Hi Nev, and welcome to the forum.

Calling a bird house a cote indicates that you may be in UK?

If not could you please add your location to your profile so that we may better be able to answer your question.

Trend Routers in UK make a 60 degree chamfer bit , but I not sure if it would be deep enough for 18 mm board.

There will be others along with other suggestions.

James


----------



## abrolhos (Jul 18, 2009)

Hi Jim

Thank you for your reply

I live in Perh Australia. The project is a Dove cote, I will update my profile as per your suggestion.

The 60 degree is to allow the sides of the hex to butt up neatly.

Cheers.....Nev


----------



## abrolhos (Jul 18, 2009)

Woops 

Sorry I have posted in the wrong spot


----------



## Doak (Mar 20, 2009)

abrolhos said:


> Hi Jim
> 
> Thank you for your reply
> 
> ...


Nev

As you are from Perth call into the Perth wood show 7th- 9th Aug and I will have the answer for you.

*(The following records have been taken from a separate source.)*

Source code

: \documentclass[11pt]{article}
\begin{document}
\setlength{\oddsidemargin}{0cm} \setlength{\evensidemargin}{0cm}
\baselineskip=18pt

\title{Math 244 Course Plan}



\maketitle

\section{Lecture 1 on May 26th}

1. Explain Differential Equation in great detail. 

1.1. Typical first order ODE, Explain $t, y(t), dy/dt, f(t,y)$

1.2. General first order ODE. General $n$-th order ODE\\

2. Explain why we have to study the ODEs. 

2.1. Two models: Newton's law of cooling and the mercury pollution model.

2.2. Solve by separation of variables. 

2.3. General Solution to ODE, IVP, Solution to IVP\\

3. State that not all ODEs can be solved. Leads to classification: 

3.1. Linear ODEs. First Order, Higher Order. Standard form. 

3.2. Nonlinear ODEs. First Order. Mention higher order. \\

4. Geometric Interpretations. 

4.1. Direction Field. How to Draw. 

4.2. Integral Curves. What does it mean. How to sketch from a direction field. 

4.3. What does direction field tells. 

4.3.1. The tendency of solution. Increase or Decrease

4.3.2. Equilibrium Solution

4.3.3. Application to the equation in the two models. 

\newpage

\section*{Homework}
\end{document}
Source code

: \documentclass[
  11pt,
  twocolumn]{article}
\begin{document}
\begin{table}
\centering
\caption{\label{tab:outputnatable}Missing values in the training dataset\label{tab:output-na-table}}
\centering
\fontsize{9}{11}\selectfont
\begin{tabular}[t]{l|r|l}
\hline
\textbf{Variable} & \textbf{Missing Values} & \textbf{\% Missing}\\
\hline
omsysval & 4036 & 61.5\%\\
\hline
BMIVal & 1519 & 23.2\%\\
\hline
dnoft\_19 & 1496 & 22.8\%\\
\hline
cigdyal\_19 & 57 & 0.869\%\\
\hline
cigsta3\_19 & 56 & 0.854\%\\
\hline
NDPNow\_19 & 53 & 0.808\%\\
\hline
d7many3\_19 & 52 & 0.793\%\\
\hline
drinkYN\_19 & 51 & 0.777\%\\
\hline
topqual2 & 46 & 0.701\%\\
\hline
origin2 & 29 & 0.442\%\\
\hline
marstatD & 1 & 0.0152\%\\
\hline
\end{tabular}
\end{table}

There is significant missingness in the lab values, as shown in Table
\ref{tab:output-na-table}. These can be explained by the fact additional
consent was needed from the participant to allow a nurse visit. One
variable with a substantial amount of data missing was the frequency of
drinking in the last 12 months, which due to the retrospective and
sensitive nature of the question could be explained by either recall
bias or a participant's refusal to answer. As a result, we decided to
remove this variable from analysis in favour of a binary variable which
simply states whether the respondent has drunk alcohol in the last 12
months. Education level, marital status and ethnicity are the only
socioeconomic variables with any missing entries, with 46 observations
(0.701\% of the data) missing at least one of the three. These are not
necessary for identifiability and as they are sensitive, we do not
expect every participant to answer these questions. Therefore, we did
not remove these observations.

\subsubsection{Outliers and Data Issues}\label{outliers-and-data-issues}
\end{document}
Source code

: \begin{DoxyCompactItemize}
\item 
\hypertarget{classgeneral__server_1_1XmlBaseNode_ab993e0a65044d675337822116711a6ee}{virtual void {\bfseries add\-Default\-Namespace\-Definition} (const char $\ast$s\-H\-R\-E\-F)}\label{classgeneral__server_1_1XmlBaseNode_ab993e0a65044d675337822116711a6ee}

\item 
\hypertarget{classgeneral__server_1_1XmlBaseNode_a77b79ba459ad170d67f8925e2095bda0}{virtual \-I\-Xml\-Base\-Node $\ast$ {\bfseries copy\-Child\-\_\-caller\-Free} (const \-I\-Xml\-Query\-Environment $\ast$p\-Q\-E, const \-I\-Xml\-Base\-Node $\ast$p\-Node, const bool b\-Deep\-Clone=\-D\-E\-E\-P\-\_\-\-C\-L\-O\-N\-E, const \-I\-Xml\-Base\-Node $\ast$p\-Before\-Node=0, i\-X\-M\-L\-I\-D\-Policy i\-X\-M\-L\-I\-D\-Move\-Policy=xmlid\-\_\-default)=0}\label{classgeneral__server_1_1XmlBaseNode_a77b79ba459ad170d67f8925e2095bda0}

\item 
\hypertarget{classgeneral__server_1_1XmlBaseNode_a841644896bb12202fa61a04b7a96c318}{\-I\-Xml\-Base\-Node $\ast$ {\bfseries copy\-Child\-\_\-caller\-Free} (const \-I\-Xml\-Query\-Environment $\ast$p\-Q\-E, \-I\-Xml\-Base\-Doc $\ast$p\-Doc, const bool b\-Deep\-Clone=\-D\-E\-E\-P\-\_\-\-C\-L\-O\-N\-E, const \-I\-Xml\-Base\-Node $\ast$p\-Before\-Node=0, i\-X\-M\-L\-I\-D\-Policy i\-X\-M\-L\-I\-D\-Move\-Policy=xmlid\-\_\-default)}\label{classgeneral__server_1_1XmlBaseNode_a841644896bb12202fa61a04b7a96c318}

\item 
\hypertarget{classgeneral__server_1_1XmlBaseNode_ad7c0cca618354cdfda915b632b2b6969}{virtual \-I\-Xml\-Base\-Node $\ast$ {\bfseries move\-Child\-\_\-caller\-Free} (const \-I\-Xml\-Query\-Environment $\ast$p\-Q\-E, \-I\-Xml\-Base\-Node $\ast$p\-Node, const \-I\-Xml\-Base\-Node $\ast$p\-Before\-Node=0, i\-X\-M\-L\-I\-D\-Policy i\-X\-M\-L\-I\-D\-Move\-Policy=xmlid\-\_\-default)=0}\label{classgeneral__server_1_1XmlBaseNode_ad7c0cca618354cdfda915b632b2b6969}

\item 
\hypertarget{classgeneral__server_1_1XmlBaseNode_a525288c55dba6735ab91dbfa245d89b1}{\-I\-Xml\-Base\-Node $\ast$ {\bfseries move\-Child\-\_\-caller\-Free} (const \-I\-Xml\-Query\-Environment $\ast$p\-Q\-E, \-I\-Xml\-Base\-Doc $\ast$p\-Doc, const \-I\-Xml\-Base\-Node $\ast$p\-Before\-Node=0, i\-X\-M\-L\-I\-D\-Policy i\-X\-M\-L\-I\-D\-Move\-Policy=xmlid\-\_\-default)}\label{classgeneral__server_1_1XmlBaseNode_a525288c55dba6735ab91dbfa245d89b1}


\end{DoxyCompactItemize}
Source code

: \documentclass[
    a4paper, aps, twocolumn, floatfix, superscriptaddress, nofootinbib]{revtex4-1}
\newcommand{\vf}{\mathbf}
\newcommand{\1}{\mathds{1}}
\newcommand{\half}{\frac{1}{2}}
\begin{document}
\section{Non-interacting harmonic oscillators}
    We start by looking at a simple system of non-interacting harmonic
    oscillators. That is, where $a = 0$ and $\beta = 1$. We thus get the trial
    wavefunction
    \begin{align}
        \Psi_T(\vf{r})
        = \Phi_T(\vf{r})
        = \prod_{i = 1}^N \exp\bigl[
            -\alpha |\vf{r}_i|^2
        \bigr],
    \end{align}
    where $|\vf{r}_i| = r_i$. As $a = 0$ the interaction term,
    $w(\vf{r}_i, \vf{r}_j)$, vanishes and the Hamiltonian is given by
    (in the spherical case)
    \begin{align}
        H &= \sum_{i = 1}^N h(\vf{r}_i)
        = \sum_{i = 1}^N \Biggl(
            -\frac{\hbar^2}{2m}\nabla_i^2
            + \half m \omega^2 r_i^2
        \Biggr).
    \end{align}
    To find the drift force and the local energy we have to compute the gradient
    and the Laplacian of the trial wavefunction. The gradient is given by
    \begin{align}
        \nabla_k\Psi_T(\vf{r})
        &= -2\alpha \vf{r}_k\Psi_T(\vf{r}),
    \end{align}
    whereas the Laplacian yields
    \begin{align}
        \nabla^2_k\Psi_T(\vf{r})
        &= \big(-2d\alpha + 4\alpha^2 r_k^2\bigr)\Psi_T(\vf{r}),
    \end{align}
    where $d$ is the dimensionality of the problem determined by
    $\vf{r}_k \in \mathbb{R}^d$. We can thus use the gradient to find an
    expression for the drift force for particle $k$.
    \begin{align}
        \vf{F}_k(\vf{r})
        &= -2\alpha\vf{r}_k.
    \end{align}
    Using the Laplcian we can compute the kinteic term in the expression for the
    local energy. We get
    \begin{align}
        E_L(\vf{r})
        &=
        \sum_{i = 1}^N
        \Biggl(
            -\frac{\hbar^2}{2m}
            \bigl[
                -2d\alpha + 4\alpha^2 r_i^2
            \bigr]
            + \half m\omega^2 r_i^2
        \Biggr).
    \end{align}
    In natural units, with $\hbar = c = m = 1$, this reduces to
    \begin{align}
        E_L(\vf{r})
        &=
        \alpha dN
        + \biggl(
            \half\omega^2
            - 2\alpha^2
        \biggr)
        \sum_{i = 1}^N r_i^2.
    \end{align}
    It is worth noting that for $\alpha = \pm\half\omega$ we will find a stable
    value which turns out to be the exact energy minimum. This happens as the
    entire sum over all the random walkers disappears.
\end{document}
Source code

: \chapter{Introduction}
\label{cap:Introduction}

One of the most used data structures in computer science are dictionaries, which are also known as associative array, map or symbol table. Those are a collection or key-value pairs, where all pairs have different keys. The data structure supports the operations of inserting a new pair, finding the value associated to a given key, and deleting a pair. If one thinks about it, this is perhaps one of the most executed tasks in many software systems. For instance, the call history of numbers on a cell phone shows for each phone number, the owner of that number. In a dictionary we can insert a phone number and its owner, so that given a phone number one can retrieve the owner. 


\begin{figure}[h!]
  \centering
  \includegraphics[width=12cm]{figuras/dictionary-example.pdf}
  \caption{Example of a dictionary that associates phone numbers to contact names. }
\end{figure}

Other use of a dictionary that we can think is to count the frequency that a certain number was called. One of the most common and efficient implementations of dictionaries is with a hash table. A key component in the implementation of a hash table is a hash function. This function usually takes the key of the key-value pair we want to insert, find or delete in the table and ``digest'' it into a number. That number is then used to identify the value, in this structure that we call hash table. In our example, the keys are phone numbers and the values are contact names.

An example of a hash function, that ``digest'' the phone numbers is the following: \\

Routing 60 degree angles with the router without any special Cutter...

Tom


----------



## derek willis (Jan 21, 2009)

Nev, do you have or even have access to a compound mitre saw,that is what I would do my bevel cuts on.


----------



## abrolhos (Jul 18, 2009)

Hi Derek and thankyou for your advise.

I do have a compound mitre saw however it only cuts 45 deg, and the also the ply i intend to bevel is 710mm long. I am unable to see how this saw will work in this application


----------



## bobj3 (Jan 17, 2006)

Hi Nev

The only saw that will do the job easy is the RAS ,you can set it for 60 deg.in the gross cut or the rip ..
You can use a compound mitre saw but it takes a setup block cut at 30 deg..as a stop block..two 30 deg.cuts will make a 60 deg.cut..and two 60 deg. cuts will get you 120 deg.joint on a true triangle box joint ...flag box..  without any end grain showing in the joints..

http://www.routerforums.com/project-plans-how/9860-bj-needs-help.html

======


----------



## derek willis (Jan 21, 2009)

Nev, your saw is not compound if it only cuts 45d. I didn't realise you wanted to cut such large pieces, only I can cut 300mm. long at any angle you require. A bandsaw will cut your pieces at any angle if you set the table to do so, also you can cut on a table saw the same way.


----------



## derek willis (Jan 21, 2009)

Nev,
Going back to your original post, Trend do a long enough 60d. cutter, with or without bearing, With,----Ref.46/106 35mm. deep cutting face, Without,----Ref.10/2 27mm dep cutting face.


----------



## curiousgeorge (Nov 6, 2006)

Nev,
Take a look at the MLCS multi-sided glue joint bits. They even have a video showing their use...
MLCS Euro door, door lip, finger pull, drawer lock bits, glue joint router bits


----------



## bobj3 (Jan 17, 2006)

Hi derek

Most all band saws and table saws can't cut a 60 deg. in one clean pass .

You can use a router like the Bosch Colt with the till angle base and a strait cutter to get the job done.. 


========







derek willis said:


> Nev, your saw is not compound if it only cuts 45d. I didn't realise you wanted to cut such large pieces, only I can cut 300mm. long at any angle you require. A bandsaw will cut your pieces at any angle if you set the table to do so, also you can cut on a table saw the same way.


----------